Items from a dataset
------------
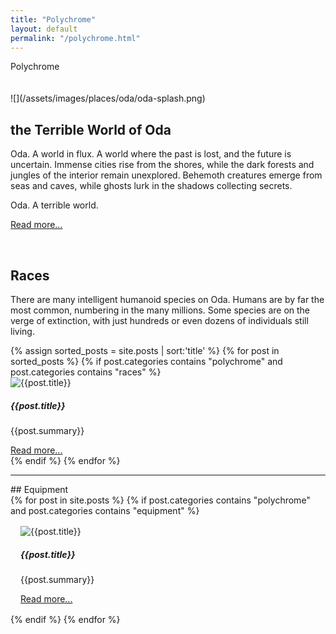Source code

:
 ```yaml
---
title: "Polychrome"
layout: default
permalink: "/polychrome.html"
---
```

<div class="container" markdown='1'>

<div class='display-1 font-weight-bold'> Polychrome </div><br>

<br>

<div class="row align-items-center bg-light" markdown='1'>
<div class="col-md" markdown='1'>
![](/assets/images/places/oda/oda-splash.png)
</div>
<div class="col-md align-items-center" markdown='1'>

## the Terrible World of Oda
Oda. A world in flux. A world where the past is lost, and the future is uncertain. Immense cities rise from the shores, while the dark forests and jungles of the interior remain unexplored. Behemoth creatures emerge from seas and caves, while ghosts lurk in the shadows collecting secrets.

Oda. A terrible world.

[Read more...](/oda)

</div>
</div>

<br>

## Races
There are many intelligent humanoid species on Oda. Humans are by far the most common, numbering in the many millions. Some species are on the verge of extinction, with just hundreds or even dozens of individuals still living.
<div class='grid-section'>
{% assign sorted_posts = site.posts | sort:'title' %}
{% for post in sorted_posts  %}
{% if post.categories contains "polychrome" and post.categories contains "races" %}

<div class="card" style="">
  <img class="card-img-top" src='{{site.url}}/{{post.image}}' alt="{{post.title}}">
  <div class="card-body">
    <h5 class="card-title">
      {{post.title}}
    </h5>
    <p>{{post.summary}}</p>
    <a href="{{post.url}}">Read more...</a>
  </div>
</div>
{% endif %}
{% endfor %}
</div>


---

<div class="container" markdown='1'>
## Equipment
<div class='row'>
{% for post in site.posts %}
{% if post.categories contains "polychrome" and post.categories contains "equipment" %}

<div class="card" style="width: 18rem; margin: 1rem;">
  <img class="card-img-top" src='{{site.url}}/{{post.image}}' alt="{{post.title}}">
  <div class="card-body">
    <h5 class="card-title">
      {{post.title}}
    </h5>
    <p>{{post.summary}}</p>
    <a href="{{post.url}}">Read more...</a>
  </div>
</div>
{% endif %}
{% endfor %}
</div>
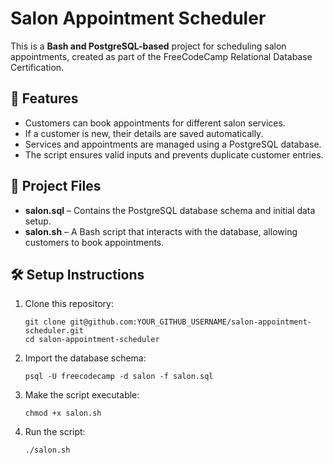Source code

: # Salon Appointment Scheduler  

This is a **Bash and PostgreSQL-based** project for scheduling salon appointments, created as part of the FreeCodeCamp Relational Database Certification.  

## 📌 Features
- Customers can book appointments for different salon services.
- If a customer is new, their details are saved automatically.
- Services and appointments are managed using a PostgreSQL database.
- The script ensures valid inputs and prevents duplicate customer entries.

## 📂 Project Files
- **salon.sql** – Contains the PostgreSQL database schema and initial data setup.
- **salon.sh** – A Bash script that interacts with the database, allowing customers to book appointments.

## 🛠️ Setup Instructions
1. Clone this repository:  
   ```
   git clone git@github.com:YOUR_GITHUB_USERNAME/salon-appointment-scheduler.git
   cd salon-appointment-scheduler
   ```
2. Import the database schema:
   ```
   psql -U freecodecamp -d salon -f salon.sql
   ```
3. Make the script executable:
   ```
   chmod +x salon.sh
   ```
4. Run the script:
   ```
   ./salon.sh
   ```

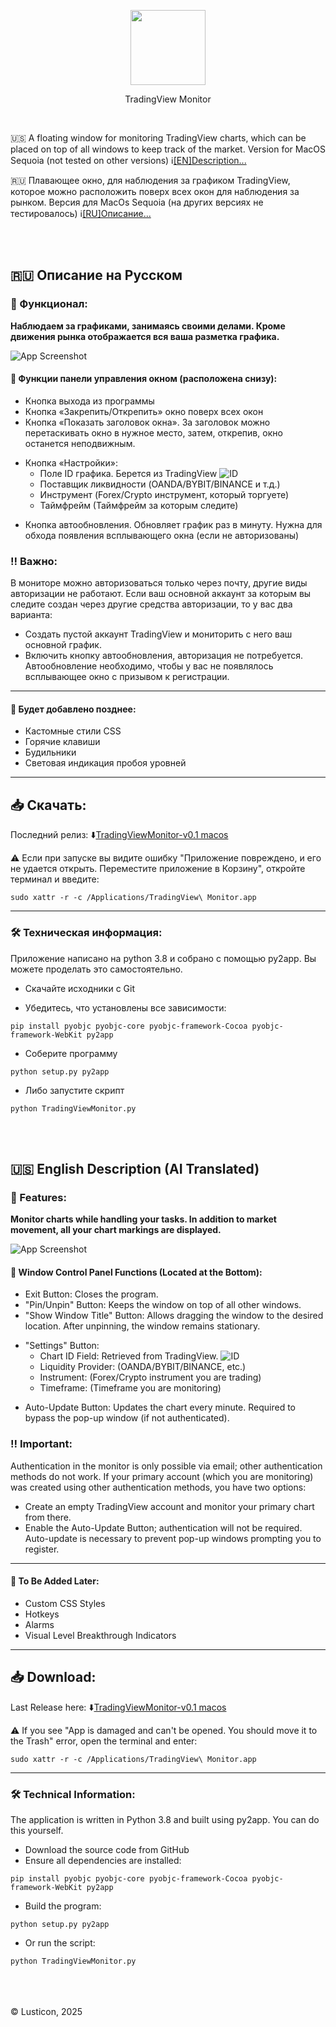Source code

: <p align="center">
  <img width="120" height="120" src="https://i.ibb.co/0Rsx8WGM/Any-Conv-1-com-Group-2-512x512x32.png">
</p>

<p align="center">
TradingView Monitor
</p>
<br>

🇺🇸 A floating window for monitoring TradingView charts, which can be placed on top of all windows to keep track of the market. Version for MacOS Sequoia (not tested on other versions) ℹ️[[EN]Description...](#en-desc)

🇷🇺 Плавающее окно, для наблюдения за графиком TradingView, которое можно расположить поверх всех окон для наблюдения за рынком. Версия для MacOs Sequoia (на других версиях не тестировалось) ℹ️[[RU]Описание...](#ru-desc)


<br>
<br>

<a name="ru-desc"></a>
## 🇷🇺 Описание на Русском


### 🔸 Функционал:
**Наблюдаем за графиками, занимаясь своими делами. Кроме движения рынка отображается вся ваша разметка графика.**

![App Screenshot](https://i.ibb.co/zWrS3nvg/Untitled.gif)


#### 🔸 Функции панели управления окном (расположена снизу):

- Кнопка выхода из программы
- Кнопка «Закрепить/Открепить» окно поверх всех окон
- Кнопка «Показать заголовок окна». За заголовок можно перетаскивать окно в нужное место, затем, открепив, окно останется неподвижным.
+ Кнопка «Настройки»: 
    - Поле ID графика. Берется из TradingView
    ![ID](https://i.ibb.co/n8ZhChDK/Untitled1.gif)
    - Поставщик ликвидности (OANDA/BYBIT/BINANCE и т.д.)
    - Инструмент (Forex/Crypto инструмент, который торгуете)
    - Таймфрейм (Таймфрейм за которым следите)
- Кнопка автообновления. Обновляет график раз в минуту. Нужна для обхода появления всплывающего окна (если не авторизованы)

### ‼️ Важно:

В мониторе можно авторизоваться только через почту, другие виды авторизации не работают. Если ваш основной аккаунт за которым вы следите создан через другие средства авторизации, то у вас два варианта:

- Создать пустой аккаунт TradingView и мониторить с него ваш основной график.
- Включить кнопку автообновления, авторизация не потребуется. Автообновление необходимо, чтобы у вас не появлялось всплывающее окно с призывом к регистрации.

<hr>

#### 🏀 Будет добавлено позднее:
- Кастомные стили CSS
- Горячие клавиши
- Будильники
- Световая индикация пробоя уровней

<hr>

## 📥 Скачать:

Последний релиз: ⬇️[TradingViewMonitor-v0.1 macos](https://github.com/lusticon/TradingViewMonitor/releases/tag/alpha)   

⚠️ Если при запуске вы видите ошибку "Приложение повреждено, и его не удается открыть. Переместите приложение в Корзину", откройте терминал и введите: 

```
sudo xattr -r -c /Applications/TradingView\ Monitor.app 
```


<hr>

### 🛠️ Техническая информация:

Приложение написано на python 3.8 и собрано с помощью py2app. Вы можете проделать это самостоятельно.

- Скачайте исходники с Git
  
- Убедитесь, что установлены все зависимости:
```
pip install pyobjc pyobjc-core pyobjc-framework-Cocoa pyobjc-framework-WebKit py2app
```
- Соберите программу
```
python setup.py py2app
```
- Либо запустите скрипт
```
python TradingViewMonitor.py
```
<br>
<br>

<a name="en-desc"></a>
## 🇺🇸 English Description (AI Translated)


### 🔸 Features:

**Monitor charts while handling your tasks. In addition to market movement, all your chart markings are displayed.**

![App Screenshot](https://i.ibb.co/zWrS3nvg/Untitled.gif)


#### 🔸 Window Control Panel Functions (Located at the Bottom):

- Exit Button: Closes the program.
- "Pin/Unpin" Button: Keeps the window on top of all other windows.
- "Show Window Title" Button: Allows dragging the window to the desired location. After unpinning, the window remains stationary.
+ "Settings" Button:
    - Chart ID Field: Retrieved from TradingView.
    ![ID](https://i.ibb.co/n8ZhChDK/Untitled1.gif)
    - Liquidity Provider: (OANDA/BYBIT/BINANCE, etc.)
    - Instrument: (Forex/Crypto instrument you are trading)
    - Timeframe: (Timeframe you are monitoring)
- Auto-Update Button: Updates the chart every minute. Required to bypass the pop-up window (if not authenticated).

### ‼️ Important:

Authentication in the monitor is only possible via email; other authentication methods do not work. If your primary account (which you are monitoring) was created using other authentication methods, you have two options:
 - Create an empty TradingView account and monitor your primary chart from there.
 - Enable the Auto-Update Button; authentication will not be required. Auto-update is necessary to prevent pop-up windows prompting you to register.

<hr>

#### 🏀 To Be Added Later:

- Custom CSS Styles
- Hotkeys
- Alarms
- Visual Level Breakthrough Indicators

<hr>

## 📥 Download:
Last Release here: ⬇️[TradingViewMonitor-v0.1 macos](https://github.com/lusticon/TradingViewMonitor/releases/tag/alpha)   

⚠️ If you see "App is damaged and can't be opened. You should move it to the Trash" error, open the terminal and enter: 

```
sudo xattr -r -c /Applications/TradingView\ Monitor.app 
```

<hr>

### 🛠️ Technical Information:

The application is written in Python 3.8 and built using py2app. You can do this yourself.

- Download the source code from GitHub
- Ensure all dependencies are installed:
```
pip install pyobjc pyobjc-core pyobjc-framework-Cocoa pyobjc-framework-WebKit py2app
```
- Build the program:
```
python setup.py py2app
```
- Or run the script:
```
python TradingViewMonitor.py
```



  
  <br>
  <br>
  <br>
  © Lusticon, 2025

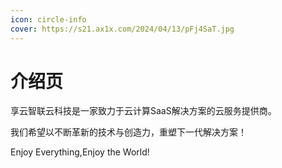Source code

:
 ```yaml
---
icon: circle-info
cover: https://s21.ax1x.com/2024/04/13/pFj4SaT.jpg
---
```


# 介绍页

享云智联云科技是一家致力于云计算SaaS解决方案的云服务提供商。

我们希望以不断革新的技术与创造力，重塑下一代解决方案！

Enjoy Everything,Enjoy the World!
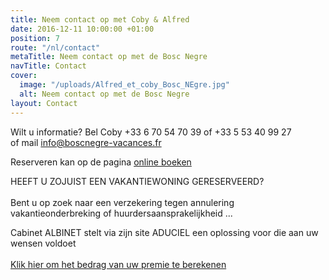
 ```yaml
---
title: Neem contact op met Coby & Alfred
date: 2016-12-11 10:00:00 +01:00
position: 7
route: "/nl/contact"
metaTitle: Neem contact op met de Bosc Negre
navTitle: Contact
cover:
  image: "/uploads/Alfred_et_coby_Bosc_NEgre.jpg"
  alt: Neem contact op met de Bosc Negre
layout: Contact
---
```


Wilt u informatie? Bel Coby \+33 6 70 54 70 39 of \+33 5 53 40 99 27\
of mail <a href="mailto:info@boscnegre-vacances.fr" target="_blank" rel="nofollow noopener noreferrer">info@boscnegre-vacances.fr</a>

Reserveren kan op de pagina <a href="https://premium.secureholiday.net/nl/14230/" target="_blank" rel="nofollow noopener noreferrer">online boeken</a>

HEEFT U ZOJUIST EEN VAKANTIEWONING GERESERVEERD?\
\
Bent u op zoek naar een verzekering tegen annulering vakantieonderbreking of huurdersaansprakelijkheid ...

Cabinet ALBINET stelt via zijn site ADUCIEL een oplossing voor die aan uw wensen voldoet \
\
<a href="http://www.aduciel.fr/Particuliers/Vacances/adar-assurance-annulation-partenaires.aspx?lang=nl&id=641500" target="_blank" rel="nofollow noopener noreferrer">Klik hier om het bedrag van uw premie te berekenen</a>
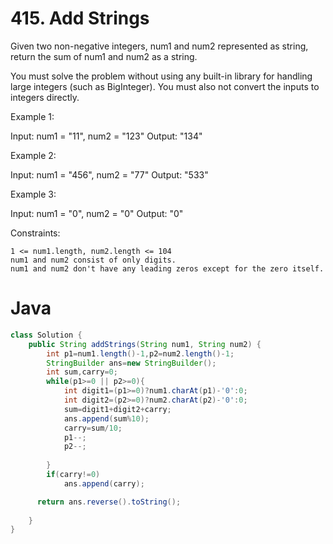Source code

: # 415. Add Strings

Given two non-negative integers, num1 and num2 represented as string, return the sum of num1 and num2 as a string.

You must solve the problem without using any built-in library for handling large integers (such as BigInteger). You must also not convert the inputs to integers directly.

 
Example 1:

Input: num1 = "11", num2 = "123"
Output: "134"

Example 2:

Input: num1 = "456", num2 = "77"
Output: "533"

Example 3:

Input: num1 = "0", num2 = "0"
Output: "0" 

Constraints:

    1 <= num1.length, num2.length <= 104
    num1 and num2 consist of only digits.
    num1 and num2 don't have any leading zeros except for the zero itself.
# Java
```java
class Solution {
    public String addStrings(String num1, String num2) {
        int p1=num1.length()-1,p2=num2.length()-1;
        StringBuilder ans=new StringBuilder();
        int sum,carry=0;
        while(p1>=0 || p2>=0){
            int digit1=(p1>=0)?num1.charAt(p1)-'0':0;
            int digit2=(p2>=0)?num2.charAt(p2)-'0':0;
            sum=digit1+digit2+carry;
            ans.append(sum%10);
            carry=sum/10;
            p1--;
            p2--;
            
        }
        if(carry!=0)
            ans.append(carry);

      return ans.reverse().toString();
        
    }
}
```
------------
◆ Problem details
Your task is to copy every line of the entries that contains the string "Button".

◆ Exercise answer
- Exit Button: Closes the program.
- "Pin/Unpin" Button: Keeps the window on top of all other windows.
- "Show Window Title" Button: Allows dragging the window to the desired location. After unpinning, the window remains stationary.
+ "Settings" Button:
- Auto-Update Button: Updates the chart every minute. Required to bypass the pop-up window (if not authenticated).
 - Enable the Auto-Update Button; authentication will not be required. Auto-update is necessary to prevent pop-up windows prompting you to register.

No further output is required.